There was nothing in the place itself to distinguish it from the surrounding country, but the horizontal needles, which were suspended in the most delicate manner possible, remained absolutely inactive, while the amount of dip recorded by the dipping needle was 89° 59′, or within one minute of the vertical.
Having come definitely to the conclusion that he was actually standing on the Magnetic Pole, Ross hoisted the British flag and took possession of it and of its adjoining territory in the name of Great Britain and King William IV. He then raised a cairn of stones, in which he buried a canister containing a record of the discovery, and having determined the latitude to be 70° 5′ N., and the longitude 96° 43′ W., he set out on the return journey, which was accomplished without misadventure.
It had been hoped that the Victory would be able to sail for the open sea at the end of August, and by the 27th the bay was practically free of ice. But the travellers were once more doomed to disappointment, for adverse winds sprang up, and before she had travelled many miles she was driven into a small bay into which she was promptly frozen.
By the middle of January 1832 it became perfectly obvious that if the members of the party were ever to return to England alive they must make a push for it; for scurvy broke out, and the health of his men became so enfeebled that they were faced by the unpleasant prospect of dying, one by one, in those inclement regions. Accordingly Ross determined to abandon the Victory and to take to the boats.

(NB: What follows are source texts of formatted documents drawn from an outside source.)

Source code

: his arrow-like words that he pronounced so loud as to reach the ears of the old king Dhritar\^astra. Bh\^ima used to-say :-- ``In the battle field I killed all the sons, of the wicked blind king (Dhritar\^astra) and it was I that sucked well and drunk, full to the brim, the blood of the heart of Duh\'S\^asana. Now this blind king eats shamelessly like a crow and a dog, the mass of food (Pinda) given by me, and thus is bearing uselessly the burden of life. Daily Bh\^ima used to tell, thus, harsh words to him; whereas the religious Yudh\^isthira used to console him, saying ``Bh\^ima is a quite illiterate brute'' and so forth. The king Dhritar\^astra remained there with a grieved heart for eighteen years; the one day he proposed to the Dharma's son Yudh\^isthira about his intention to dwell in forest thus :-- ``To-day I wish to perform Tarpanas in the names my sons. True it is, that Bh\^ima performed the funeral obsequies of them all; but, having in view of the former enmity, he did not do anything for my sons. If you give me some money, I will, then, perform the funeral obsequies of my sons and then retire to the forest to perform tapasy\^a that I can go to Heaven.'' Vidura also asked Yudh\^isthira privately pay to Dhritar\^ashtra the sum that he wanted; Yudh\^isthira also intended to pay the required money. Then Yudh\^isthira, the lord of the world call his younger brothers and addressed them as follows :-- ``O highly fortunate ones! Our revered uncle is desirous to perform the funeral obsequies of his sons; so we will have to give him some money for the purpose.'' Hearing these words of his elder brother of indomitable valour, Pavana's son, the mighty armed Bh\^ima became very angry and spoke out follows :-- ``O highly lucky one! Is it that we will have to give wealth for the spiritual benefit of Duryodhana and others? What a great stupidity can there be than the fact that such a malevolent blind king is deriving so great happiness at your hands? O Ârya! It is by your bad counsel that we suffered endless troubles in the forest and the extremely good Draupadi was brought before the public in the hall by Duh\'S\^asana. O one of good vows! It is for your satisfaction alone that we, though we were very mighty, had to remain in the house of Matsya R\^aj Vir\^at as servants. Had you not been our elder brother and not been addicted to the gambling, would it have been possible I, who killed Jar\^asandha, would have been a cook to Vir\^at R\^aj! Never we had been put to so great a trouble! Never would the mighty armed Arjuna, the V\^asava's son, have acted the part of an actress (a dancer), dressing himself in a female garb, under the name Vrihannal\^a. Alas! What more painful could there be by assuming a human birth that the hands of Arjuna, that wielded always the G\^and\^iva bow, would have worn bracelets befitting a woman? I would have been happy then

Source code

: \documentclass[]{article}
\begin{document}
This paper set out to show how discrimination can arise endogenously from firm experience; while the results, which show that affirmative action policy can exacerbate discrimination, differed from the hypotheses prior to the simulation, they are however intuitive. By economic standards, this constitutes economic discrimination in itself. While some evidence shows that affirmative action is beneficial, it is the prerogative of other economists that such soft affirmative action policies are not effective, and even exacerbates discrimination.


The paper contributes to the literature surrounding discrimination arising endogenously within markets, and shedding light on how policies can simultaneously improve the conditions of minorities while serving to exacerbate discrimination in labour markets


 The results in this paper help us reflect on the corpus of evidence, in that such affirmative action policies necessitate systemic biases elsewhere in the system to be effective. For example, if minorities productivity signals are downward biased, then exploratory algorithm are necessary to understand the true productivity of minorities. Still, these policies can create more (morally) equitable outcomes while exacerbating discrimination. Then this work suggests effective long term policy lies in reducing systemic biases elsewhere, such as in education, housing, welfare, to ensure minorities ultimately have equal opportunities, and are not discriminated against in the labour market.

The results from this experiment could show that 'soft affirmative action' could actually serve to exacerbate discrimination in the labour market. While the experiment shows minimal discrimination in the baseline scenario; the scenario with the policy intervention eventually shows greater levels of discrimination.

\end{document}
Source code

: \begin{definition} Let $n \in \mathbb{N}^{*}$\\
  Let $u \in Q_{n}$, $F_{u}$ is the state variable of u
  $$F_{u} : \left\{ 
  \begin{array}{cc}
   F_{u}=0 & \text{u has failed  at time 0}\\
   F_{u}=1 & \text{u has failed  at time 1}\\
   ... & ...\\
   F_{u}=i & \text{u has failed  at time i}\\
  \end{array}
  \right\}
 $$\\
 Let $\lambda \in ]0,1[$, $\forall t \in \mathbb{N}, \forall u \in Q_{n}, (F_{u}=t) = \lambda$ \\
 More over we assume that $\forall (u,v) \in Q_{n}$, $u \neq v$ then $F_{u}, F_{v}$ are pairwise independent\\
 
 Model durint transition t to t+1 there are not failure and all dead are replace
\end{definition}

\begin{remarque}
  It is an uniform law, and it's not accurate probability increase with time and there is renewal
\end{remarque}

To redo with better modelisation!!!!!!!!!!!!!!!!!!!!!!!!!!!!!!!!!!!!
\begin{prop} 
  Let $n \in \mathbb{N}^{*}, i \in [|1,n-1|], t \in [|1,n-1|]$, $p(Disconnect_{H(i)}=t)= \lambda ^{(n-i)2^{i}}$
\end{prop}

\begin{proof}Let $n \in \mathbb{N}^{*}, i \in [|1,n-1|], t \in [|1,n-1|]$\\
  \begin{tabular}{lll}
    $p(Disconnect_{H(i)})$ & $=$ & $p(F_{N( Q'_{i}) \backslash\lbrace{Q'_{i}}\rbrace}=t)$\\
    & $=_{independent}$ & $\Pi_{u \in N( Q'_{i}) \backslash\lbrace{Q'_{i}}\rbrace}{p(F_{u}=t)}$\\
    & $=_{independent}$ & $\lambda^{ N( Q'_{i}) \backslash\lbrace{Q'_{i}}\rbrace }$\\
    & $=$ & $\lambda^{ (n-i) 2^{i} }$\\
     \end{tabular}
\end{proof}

Experience, however, had taught him that it would be madness to hope to make any substantial progress in the very short time during which the sea in that neighbourhood appeared to be free from ice. So sledges were prepared, and the winter months were spent in dragging the boats over the ice in the direction of Fury Beach. The men were terribly reduced in strength by illness, and the hardships of their journey were appalling. However, it was their only chance of surviving, and they plodded steadily on. They left the Victory on May 29, and it was not until July 2 that they found themselves on Fury Beach, after an incredibly laborious journey which, in a direct line, was over three hundred miles, but which, in their case, was vastly lengthened by the fact that the combined strength of the whole party was often only sufficient to drag one boat at a time, and they were constantly obliged to cover each stretch of their journey two or three times.
On arriving at Fury Beach they built themselves a house, which they named Somerset House, and settled down to wait for the breaking up of the ice. Once more, however, they were doomed to disappointment. At the beginning of August they set sail for the north, and the open sea, but they were almost immediately driven ashore again by the ice, and though they made one subsequent attempt to escape, they met with no better success.
There was nothing for it, therefore, but to make the best of a bad business, and to return to Somerset House for the winter. Mercifully there was still an abundance of the Fury’s stores left, and they were, in consequence, in no danger of starving, but it may well be imagined that the disappointment was extreme, and that the prospect of being obliged to spend an Arctic winter in a cabin, that was but ill protected against the weather, was not enticing.